Thursday, November 5, 2009
Wednesday, November 4, 2009
Monday, November 2, 2009
Let me start with a story. My wife and I were talking about the possibility that the Journal Sentinel might go online-only. Both of us like print newspapers, which I find much easier to read and in which I am much less likely to overlook stories. We talked about adding the Wall Street Journal or New York Times at home. I read both at Marquette. My wife asked, but where would I get my sudoku and word games.
The point is very good. Newspapers are a lot more than news, despite what today's editors seem to think. After reading the often-depressing news, she likes to do the games to ready herself for a workday. Similarly, I like to read comic strips.

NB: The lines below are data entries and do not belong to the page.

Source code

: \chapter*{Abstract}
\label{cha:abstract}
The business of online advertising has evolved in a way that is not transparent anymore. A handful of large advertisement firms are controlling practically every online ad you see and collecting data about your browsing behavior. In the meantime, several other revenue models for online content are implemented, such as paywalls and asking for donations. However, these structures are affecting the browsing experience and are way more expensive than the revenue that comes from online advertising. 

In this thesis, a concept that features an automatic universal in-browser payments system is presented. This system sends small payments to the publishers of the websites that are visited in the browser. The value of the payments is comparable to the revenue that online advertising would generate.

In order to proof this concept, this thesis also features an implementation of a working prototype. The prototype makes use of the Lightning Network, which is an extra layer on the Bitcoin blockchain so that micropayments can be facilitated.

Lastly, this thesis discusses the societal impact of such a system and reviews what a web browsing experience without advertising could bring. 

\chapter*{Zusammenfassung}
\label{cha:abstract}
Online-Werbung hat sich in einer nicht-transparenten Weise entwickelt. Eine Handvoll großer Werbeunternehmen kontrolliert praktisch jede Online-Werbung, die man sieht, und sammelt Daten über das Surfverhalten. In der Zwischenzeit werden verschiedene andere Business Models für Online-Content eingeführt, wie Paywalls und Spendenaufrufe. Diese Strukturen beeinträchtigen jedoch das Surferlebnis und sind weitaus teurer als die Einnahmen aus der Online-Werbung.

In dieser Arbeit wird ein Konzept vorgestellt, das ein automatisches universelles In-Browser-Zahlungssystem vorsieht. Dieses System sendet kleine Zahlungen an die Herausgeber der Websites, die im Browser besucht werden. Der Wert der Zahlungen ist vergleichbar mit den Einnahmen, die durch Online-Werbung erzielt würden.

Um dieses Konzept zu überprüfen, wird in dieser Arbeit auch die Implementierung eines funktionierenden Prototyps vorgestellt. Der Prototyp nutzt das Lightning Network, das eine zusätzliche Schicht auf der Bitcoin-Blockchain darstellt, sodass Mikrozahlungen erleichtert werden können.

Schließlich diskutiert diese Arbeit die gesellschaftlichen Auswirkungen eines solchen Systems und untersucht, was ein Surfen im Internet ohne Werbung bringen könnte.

Sure, all them can be found online, but not as easily. And I don’t want to discount the likelihood of missing obscure news items online where web sites are driven by popularity, burying items on less popular areas.

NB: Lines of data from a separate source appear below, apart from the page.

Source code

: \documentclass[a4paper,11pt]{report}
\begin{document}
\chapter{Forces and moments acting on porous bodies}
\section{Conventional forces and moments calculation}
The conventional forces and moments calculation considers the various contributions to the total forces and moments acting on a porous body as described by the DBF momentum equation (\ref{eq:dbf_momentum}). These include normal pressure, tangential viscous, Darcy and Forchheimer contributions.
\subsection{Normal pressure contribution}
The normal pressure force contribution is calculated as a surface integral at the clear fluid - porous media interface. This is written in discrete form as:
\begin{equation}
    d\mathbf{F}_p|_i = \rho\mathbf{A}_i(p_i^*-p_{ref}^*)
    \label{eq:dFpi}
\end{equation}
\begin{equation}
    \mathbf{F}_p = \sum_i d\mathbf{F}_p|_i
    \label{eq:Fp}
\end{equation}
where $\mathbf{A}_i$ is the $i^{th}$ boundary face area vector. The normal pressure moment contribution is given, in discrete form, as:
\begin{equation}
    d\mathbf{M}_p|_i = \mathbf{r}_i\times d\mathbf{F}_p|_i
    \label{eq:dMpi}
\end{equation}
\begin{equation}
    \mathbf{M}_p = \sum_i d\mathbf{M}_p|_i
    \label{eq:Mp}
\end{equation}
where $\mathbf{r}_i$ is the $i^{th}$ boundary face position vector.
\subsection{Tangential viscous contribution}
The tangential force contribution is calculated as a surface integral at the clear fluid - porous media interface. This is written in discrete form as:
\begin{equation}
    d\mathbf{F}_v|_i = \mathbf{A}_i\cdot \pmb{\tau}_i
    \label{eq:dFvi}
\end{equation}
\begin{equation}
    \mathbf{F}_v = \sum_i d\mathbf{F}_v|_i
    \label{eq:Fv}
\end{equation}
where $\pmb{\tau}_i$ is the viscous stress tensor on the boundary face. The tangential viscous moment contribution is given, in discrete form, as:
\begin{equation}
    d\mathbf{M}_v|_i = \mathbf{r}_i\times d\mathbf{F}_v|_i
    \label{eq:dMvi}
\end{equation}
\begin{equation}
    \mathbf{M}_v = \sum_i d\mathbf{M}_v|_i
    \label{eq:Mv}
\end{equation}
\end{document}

That came to mind when I read Kathleen Parker’s column about Alex Jones, author of “losing the news.” According to Parker, Jones looks at the reasonably strong newspaper circulation (down less than 10%) is outstanding given we subscribers could get the same stories free. I’d add that we’re doing this despite most newspaper management’s seemingly intentional attempts to drive us away by drastically cutting staff (and therefore quality) and increasing prices. The Journal Sentinel, for example, is planning to charge for all sorts of the kind of offerings it used to use to attract readers, such as its Sunday TV listing.
I’d agree with Jones (although I haven’t read his book yet) that the desire for print shows the strength of the format. If only some print publishers would show a spine.